Postmates began developing autonomous delivery robots, a project known internally as Postmates X, in 2017. It partnered with Phantom Auto last summer, a few months before its fleet of four-wheeled, black-and-yellow robots began making short-range deliveries in Los Angeles. Supervisors have been on hand for every trip, as is required by California state law. The Serve bots, as Postmates calls them, also operate in a smaller area in San Francisco. Over a few days in mid-March, Daniels and his fellow fleet operators switched to working from home instead of commuting to offices in those cities.
The transition was fairly seamless, Postmates X Vice President Ali Kashani said. “We put workstations in homes. We upgraded the home internet. We developed new standard operating procedures,” he said. “We had to add some features to monitor connectivity better so that if, at any given time, [the operators’] connection isn’t good enough, we can notify them and they can transfer the robot to someone else.”
Postmates also adjusted how the robots load and unload goods, eliminating the need for human contact. In the past, vendors would key a code on a touchscreen on the robot to open the lid and put a package inside. Customers would do the same to fetch a package. Now, a fleet supervisor operates the lid remotely at both ends. “We wanted to move really quickly so we didn’t make it too complicated,” Kashani said. The pandemic, he added, has changed the way customers view its robots. In the past, they were mere novelties. “Now they see it, and they immediately think ‘social distancing.’ ” he said.
“We’ve seen a lot of repeat customers, people who specifically request the robot,” Daniels said.
While robots account for only a small slice of Postmates’ deliveries in Los Angeles and San Francisco, the pandemic, Kashani said, has accelerated growth.
“During COVID, we’ve actually done more deliveries and put more robots out than we anticipated,” he said.
Since the outbreak began, the robots have served thousands of households in Los Angeles, Kashanhi said. He declined to specify how many robots the company operates or how many deliveries they make. The number of fleet supervisors, he said, is “more than a few.”

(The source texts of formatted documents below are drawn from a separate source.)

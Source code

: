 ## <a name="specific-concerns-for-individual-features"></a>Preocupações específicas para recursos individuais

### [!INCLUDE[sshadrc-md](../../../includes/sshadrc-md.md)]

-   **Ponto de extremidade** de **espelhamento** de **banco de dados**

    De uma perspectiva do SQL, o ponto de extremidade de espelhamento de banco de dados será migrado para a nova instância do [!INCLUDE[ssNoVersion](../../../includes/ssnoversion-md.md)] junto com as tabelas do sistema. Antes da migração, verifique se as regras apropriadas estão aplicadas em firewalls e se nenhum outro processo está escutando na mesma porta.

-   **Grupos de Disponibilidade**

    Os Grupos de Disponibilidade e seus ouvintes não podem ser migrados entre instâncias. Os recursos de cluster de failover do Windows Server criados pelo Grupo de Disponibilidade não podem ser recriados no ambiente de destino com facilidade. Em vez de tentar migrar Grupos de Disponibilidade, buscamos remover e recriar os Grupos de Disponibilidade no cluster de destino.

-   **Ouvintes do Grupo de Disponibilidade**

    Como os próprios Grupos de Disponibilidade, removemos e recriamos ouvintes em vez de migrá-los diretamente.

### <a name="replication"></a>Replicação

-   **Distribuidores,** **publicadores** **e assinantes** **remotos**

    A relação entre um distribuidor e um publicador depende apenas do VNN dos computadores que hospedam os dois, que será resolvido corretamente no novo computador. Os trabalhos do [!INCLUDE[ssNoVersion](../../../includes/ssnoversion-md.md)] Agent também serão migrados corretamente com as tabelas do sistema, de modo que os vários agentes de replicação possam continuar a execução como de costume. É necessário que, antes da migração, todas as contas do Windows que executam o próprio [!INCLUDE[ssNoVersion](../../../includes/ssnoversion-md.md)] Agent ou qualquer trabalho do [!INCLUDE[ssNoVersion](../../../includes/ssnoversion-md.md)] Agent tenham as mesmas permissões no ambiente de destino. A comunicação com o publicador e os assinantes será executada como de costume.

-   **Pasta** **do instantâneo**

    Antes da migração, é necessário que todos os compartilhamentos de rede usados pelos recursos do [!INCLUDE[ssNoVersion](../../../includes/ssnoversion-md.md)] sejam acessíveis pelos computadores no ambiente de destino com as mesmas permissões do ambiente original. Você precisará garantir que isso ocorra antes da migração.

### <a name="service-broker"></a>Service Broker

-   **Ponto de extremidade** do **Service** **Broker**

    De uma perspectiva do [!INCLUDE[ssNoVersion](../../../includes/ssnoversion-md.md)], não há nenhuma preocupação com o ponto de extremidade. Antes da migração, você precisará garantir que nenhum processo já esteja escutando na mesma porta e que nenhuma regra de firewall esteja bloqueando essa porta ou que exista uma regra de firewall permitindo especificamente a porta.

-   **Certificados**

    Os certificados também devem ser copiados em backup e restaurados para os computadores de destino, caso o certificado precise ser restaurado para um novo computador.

Each supervisor monitors more than one robot at a time, though Kashani won’t reveal the exact ratio—a key metric in the business model of remote delivery.
“When the robots first go to a new neighborhood, it’s a 1-to-1 ratio,” he said. “And then, over a number of weeks, it learns everything it needs and the ratio goes up.” Postmates knows the number it needs to hit to operate profitably, Kashani said, and can reach it within weeks in a new service area.
“When these robots are at a large scale, we can make the economy accessible to more people, including those who might have a disability or may not have access to transportation,” he said. “You could sit at your computer and help deliver goods.”
Phantom Auto, according to Elliot Katz, co-founder and chief business development officer, has seen an uptick in interest in remote operations since the outbreak started. The company began in 2017 with a focus on helping autonomous cars accelerate their path to market.
With the slow pace of robotaxi development — and now, the virus — logistics and delivery have become its main lines of business. Warehouses and distribution centers, Katz said, are particularly keen to find ways to keep workers home. “We are working with folks operating forklifts from remote locations,” he said, “so that they can keep the supply chain alive while not risking furthering the spread of this virus.”
Daniels, for his part, is looking forward to getting back to the office.
“It’s not the same as working with your colleagues,” he said. “I guess the one silver lining is that I don’t have to commute or wear shoes.”